* [WHAT IS EXPECTED]
Copy all data exactly. Skip pictures.

Dataset entries
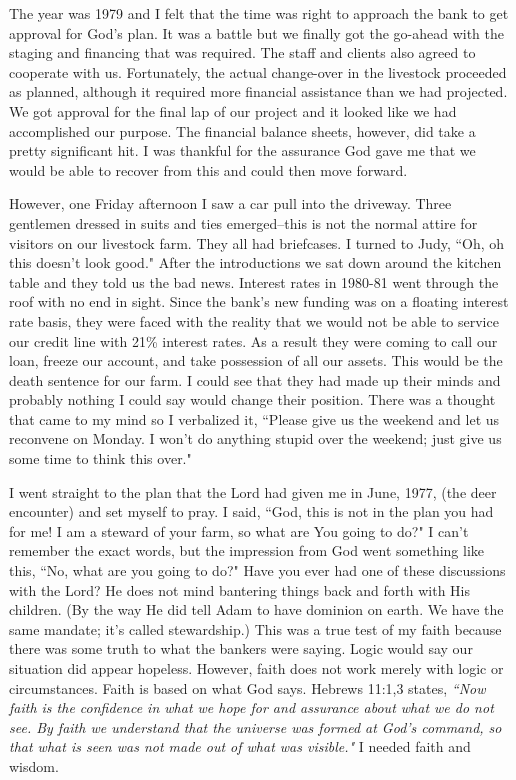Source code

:\documentclass[oneside,12pt]{book}
\begin{document}
The year was 1979 and I felt that the time was right to approach the bank to get approval for God's plan. It was a battle but we finally got the go-ahead with the staging and financing that was required. The staff and clients also agreed to cooperate with us. Fortunately, the actual change-over in the livestock proceeded as planned, although it required more financial assistance than we had projected. We got approval for the final lap of our project and it looked like we had accomplished our purpose. The financial balance sheets, however, did take a pretty significant hit. I was thankful for the assurance God gave me that we would be able to recover from this and could then move forward. 

However, one Friday afternoon I saw a car pull into the driveway. Three gentlemen dressed in suits and ties emerged--this is not the normal attire for visitors on our livestock farm. They all had briefcases. I turned to Judy, ``Oh, oh this doesn't look good." After the introductions we sat down around the kitchen table and they told us the bad news. Interest rates in 1980-81 went through the roof with no end in sight. Since the bank's new funding was on a floating interest rate basis, they were faced with the reality that we would not be able to service our credit line with 21\% interest rates. As a result they were coming to call our loan, freeze our account, and take possession of all our assets. This would be the death sentence for our farm. I could see that they had made up their minds and probably nothing I could say would change their position. There was a thought that came to my mind so I verbalized it, ``Please give us the weekend and let us reconvene on Monday. I won't do anything stupid over the weekend; just give us some time to think this over."

I went straight to the plan that the Lord had given me in June, 1977, (the deer encounter) and set myself to pray. I said, ``God, this is not in the plan you had for me!  I am a steward of your farm, so what are You going to do?" I can't remember the exact words, but the impression from God went something like this, ``No, what are you going to do?" Have you ever had one of these discussions with the Lord? He does not mind bantering things back and forth with His children. (By the way He did tell Adam to have dominion on earth. We have the same mandate; it's called stewardship.) This was a true test of my faith because there was some truth to what the bankers were saying. Logic would say our situation did appear hopeless. However, faith does not work merely with logic or circumstances. Faith is based on what God says. Hebrews 11:1,3 states, \textit{``Now faith is the confidence in what we hope for and assurance about what we do not see. By faith we understand that the universe was formed at God's command, so that what is seen was not made out of what was visible."} I needed faith and wisdom. 
\end{document}
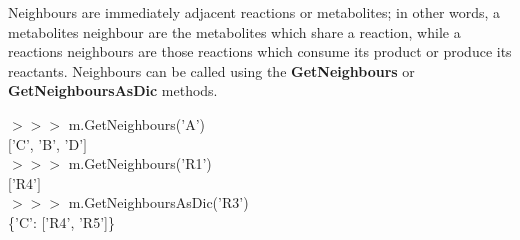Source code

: Neighbours are immediately adjacent reactions or metabolites; in other words, a metabolites neighbour are the metabolites which share a reaction, while a reactions neighbours are those reactions which consume its product or produce its reactants. Neighbours can be called using the \textbf{GetNeighbours} or \textbf{GetNeighboursAsDic} methods.

\begin{framed}
$>>>$ m.GetNeighbours('A')\\
$[$'C', 'B', 'D'$]$\\

$>>>$ m.GetNeighbours('R1')\\
$[$'R4'$]$\\

$>>>$ m.GetNeighboursAsDic('R3')\\
\{'C': ['R4', 'R5']\}
\end{framed}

* [EXERCISE RESPONSE]
Source code

:\documentclass[oneside,12pt]{book}
\begin{document}
The year was 1979 and I felt that the time was right to approach the bank to get approval for God's plan. It was a battle but we finally got the go-ahead with the staging and financing that was required. The staff and clients also agreed to cooperate with us. Fortunately, the actual change-over in the livestock proceeded as planned, although it required more financial assistance than we had projected. We got approval for the final lap of our project and it looked like we had accomplished our purpose. The financial balance sheets, however, did take a pretty significant hit. I was thankful for the assurance God gave me that we would be able to recover from this and could then move forward. 

However, one Friday afternoon I saw a car pull into the driveway. Three gentlemen dressed in suits and ties emerged--this is not the normal attire for visitors on our livestock farm. They all had briefcases. I turned to Judy, ``Oh, oh this doesn't look good." After the introductions we sat down around the kitchen table and they told us the bad news. Interest rates in 1980-81 went through the roof with no end in sight. Since the bank's new funding was on a floating interest rate basis, they were faced with the reality that we would not be able to service our credit line with 21\% interest rates. As a result they were coming to call our loan, freeze our account, and take possession of all our assets. This would be the death sentence for our farm. I could see that they had made up their minds and probably nothing I could say would change their position. There was a thought that came to my mind so I verbalized it, ``Please give us the weekend and let us reconvene on Monday. I won't do anything stupid over the weekend; just give us some time to think this over."

I went straight to the plan that the Lord had given me in June, 1977, (the deer encounter) and set myself to pray. I said, ``God, this is not in the plan you had for me!  I am a steward of your farm, so what are You going to do?" I can't remember the exact words, but the impression from God went something like this, ``No, what are you going to do?" Have you ever had one of these discussions with the Lord? He does not mind bantering things back and forth with His children. (By the way He did tell Adam to have dominion on earth. We have the same mandate; it's called stewardship.) This was a true test of my faith because there was some truth to what the bankers were saying. Logic would say our situation did appear hopeless. However, faith does not work merely with logic or circumstances. Faith is based on what God says. Hebrews 11:1,3 states, \textit{``Now faith is the confidence in what we hope for and assurance about what we do not see. By faith we understand that the universe was formed at God's command, so that what is seen was not made out of what was visible."} I needed faith and wisdom. 
\end{document}
Source code

: Neighbours are immediately adjacent reactions or metabolites; in other words, a metabolites neighbour are the metabolites which share a reaction, while a reactions neighbours are those reactions which consume its product or produce its reactants. Neighbours can be called using the \textbf{GetNeighbours} or \textbf{GetNeighboursAsDic} methods.

\begin{framed}
$>>>$ m.GetNeighbours('A')\\
$[$'C', 'B', 'D'$]$\\

$>>>$ m.GetNeighbours('R1')\\
$[$'R4'$]$\\

$>>>$ m.GetNeighboursAsDic('R3')\\
\{'C': ['R4', 'R5']\}
\end{framed}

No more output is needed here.